贾婧宇等[8]基于3 株NGPV 与已发表的NGPV 毒株和经典GPV 强毒株的编码蛋白比对分析显示,与国内经典GPV强毒株相比,NGPV毒株结构蛋白VP1共产生了16个氨基酸点突变,其中9个氨基酸位点与欧洲的B株相同;非结构蛋白Rep1 则产生了12 个氨基酸位点突变,上述特征性氨基酸位点可能与GPV 从感染鹅转向感染新宿主樱桃谷鸭相适应。宁康[20]研究表明,北京鸭源GPV的非编码区存在碱基突变和插入或缺失,但对结构形成无影响;NS蛋白编码区含9个共性氨基酸突变,可能与GPV对北京鸭的致病性有关;VP1蛋白含5个共性氨基酸突变,但这些突变均远离可能的受体吸附位点,不影响病毒与受体的结合。

3 临床诊断特征

3.1 流行病学

NGPV 的易感动物主要包括3 周龄以内的樱桃谷鸭、北京鸭、半番鸭、高邮鸭、台湾白鸭与金定鸭等肉鸭,发病率为10%~30%,部分品种可高达50%;自然感染病死率一般低于5%,人工感染病死率则可达25%。NGPV能够通过接触传播和垂直传播,病毒广泛存在于鸭心、肝、脾、肺、肾等器官。

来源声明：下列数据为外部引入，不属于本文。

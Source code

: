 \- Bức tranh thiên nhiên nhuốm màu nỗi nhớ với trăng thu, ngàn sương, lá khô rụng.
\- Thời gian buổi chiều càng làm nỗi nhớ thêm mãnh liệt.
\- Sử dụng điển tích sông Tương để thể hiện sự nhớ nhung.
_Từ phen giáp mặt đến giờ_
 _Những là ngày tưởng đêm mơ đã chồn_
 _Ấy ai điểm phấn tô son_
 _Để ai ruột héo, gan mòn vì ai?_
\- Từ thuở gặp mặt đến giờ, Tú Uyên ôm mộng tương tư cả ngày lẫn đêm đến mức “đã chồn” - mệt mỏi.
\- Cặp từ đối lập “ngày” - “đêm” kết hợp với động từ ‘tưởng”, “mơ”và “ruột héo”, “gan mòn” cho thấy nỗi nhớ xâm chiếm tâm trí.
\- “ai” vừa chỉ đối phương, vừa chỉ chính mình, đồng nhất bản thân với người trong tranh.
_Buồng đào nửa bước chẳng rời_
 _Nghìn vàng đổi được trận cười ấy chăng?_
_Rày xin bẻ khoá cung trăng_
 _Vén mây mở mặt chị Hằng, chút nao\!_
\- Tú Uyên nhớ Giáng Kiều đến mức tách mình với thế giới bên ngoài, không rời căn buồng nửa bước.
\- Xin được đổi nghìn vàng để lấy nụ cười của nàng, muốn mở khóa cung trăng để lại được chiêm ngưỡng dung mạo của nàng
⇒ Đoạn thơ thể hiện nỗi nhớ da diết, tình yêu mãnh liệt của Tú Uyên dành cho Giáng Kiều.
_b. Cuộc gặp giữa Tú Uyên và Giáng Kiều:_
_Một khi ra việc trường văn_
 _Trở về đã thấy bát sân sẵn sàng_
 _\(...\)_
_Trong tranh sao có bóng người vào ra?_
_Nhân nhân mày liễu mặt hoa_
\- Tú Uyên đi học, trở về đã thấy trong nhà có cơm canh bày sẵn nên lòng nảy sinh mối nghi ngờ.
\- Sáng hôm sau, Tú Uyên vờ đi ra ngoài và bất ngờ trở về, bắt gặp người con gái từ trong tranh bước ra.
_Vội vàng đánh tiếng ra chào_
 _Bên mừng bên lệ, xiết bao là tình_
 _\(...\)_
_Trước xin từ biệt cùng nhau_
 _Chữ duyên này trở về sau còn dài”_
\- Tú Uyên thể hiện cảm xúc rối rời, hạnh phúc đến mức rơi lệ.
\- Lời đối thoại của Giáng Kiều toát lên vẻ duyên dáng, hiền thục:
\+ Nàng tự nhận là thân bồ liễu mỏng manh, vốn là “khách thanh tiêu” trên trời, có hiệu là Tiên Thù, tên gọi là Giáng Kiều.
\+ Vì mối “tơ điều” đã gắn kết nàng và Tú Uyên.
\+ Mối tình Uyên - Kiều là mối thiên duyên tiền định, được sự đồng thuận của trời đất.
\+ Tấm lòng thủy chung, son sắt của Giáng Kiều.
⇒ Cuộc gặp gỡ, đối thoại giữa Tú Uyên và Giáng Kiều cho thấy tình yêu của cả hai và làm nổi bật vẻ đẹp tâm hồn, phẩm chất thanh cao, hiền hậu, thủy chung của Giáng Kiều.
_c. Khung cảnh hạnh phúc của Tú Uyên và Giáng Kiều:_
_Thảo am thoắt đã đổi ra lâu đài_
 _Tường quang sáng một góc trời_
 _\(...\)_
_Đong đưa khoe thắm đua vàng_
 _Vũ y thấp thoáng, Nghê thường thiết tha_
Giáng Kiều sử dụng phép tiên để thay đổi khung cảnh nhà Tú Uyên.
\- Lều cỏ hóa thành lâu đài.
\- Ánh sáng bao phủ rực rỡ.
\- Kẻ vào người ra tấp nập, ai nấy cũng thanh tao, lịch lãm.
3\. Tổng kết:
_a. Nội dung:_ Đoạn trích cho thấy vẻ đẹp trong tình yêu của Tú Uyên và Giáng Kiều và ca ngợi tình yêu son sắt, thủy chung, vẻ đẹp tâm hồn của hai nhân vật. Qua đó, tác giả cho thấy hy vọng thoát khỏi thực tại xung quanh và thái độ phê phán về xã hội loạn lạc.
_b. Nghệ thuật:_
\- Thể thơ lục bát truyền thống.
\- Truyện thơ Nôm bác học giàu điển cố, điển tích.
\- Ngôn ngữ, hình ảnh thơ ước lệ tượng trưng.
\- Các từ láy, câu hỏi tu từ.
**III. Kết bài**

傅宏庆等[6]证实,NPGV可感染高邮鸭、金定鸭与苏邮1 号鸭,发病率100%,死亡率10%~25%。吴蓓[18]研究表明,可从感染NGPV 的患鸭的心、肝、脾、肺、肾、胸腺、胰腺、胆汁、法氏囊等9个脏器中检出病毒,病毒核酸检出率最低为肺脏(15.0%),最高为心脏(82.5%),平均检出率为45.0%;鸭群的阳性检出率为62.5%~100.0%,平均检出率达82.5%。宁康[20]采集了来自不同地区8 个孵化场的1 日龄北京鸭样品40份,经检测发现GPV阳性样品为35份,阳性率达87.5%,结果表明,NGPV病毒可经卵垂直传播。

3.2 临床症状

樱桃谷鸭、北京鸭等商品肉鸭感染NGPV 后,患鸭表现鸭喙短缩、舌头外伸、胫骨变脆、跛行瘫痪、生长迟缓、体重减轻、腹泻拉稀及腿翅易断等。NGPV可造成患鸭采食困难,料重比增加,降低养殖经济效益[3]。NGPV发病率与日龄存在一定关系,发病鸭群日龄越小,发病率越高。

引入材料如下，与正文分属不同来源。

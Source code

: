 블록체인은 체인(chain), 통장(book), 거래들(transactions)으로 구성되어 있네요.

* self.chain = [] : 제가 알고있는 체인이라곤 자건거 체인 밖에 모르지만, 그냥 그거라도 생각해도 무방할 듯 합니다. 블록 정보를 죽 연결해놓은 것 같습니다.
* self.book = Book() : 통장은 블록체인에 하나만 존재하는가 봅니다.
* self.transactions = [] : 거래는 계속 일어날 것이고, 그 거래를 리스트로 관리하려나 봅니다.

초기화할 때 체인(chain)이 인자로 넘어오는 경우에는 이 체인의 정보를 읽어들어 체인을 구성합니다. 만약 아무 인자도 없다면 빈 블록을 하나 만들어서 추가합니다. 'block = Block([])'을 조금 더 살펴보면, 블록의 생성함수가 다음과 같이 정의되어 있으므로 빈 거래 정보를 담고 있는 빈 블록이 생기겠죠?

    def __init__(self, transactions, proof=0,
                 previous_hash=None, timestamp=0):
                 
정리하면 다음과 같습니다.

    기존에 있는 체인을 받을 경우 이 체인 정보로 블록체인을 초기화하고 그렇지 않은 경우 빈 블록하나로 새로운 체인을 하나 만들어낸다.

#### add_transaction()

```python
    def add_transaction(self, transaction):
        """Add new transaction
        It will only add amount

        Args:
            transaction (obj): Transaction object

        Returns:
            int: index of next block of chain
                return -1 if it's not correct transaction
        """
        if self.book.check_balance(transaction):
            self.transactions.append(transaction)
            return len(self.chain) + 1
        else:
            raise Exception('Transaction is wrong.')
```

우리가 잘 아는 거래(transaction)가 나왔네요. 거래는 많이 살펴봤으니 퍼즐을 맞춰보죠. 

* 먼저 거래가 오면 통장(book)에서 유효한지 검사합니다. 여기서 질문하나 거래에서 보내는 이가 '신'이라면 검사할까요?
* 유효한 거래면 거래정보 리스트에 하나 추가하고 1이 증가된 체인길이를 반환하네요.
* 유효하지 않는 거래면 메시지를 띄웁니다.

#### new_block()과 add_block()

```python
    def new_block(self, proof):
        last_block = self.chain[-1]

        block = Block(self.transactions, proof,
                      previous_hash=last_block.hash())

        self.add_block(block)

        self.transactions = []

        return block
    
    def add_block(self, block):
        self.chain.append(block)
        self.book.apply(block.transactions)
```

陈浩等[3]将分离鉴定的NGPV SDLC01 株感染1 日龄雏鸭,结果表明,GPV SDLC01 毒株可引起患鸭上下喙萎缩、舌头外伸、体温升高、排白色或黄白色稀便,部分患鸭出现运步困难、跛行或瘫痪等症状;发病率5%~20%,严重者高达40%,但患鸭病死率较低;患病鸭日龄多为13~40 d,体重减轻20%~30%,严重者可减轻50%。刘荣昌等[5]测量患病的3个半番鸭群与同场的外观正常鸭的体重、喙长、喙宽,结果显示,与正常鸭相比,发病鸭体重减轻49%,喙长缩短32%,喙宽缩短22%。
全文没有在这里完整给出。